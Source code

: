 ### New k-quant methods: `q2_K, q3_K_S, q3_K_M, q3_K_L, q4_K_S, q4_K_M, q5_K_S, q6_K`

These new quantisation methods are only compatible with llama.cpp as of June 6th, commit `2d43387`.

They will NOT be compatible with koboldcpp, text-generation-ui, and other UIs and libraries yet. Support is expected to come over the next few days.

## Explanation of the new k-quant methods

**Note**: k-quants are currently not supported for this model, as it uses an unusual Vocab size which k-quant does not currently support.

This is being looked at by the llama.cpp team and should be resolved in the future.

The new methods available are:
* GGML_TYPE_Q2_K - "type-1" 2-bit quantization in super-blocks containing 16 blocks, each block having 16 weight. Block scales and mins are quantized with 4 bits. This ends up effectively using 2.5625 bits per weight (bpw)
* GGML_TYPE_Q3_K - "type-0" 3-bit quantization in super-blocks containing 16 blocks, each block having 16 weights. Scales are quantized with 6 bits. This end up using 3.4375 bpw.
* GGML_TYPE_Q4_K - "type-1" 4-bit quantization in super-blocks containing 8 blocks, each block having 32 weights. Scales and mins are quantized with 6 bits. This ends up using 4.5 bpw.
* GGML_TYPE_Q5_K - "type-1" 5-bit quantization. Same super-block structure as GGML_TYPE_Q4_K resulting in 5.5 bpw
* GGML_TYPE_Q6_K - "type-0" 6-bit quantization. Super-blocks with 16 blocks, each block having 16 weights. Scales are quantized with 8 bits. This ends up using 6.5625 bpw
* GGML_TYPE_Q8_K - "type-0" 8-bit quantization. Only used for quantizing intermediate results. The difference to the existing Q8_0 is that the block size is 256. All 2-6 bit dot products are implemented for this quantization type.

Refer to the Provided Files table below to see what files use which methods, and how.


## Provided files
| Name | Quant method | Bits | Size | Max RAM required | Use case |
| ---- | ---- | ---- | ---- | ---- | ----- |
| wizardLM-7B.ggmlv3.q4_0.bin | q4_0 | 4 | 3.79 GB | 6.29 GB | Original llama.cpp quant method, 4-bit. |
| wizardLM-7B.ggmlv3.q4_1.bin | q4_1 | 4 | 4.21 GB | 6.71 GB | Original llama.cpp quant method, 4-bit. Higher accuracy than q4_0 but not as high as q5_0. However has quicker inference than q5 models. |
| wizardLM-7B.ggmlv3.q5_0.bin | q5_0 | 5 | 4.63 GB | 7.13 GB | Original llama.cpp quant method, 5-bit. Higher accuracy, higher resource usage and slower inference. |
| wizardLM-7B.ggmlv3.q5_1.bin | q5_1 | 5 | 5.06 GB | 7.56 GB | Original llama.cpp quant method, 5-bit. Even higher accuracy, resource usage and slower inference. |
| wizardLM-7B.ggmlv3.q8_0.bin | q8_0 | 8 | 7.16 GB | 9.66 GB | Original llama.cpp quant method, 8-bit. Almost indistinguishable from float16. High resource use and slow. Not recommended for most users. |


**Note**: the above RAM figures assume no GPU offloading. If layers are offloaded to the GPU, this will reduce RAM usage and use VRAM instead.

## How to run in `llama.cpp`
------------
EXERCISE PROMPT — You are asked to transcribe the complete data exactly.

WRITTEN SOLUTION —
Source code

: ### New k-quant methods: `q2_K, q3_K_S, q3_K_M, q3_K_L, q4_K_S, q4_K_M, q5_K_S, q6_K`

These new quantisation methods are only compatible with llama.cpp as of June 6th, commit `2d43387`.

They will NOT be compatible with koboldcpp, text-generation-ui, and other UIs and libraries yet. Support is expected to come over the next few days.

## Explanation of the new k-quant methods

**Note**: k-quants are currently not supported for this model, as it uses an unusual Vocab size which k-quant does not currently support.

This is being looked at by the llama.cpp team and should be resolved in the future.

The new methods available are:
* GGML_TYPE_Q2_K - "type-1" 2-bit quantization in super-blocks containing 16 blocks, each block having 16 weight. Block scales and mins are quantized with 4 bits. This ends up effectively using 2.5625 bits per weight (bpw)
* GGML_TYPE_Q3_K - "type-0" 3-bit quantization in super-blocks containing 16 blocks, each block having 16 weights. Scales are quantized with 6 bits. This end up using 3.4375 bpw.
* GGML_TYPE_Q4_K - "type-1" 4-bit quantization in super-blocks containing 8 blocks, each block having 32 weights. Scales and mins are quantized with 6 bits. This ends up using 4.5 bpw.
* GGML_TYPE_Q5_K - "type-1" 5-bit quantization. Same super-block structure as GGML_TYPE_Q4_K resulting in 5.5 bpw
* GGML_TYPE_Q6_K - "type-0" 6-bit quantization. Super-blocks with 16 blocks, each block having 16 weights. Scales are quantized with 8 bits. This ends up using 6.5625 bpw
* GGML_TYPE_Q8_K - "type-0" 8-bit quantization. Only used for quantizing intermediate results. The difference to the existing Q8_0 is that the block size is 256. All 2-6 bit dot products are implemented for this quantization type.

Refer to the Provided Files table below to see what files use which methods, and how.


## Provided files
| Name | Quant method | Bits | Size | Max RAM required | Use case |
| ---- | ---- | ---- | ---- | ---- | ----- |
| wizardLM-7B.ggmlv3.q4_0.bin | q4_0 | 4 | 3.79 GB | 6.29 GB | Original llama.cpp quant method, 4-bit. |
| wizardLM-7B.ggmlv3.q4_1.bin | q4_1 | 4 | 4.21 GB | 6.71 GB | Original llama.cpp quant method, 4-bit. Higher accuracy than q4_0 but not as high as q5_0. However has quicker inference than q5 models. |
| wizardLM-7B.ggmlv3.q5_0.bin | q5_0 | 5 | 4.63 GB | 7.13 GB | Original llama.cpp quant method, 5-bit. Higher accuracy, higher resource usage and slower inference. |
| wizardLM-7B.ggmlv3.q5_1.bin | q5_1 | 5 | 5.06 GB | 7.56 GB | Original llama.cpp quant method, 5-bit. Even higher accuracy, resource usage and slower inference. |
| wizardLM-7B.ggmlv3.q8_0.bin | q8_0 | 8 | 7.16 GB | 9.66 GB | Original llama.cpp quant method, 8-bit. Almost indistinguishable from float16. High resource use and slow. Not recommended for most users. |


**Note**: the above RAM figures assume no GPU offloading. If layers are offloaded to the GPU, this will reduce RAM usage and use VRAM instead.

## How to run in `llama.cpp`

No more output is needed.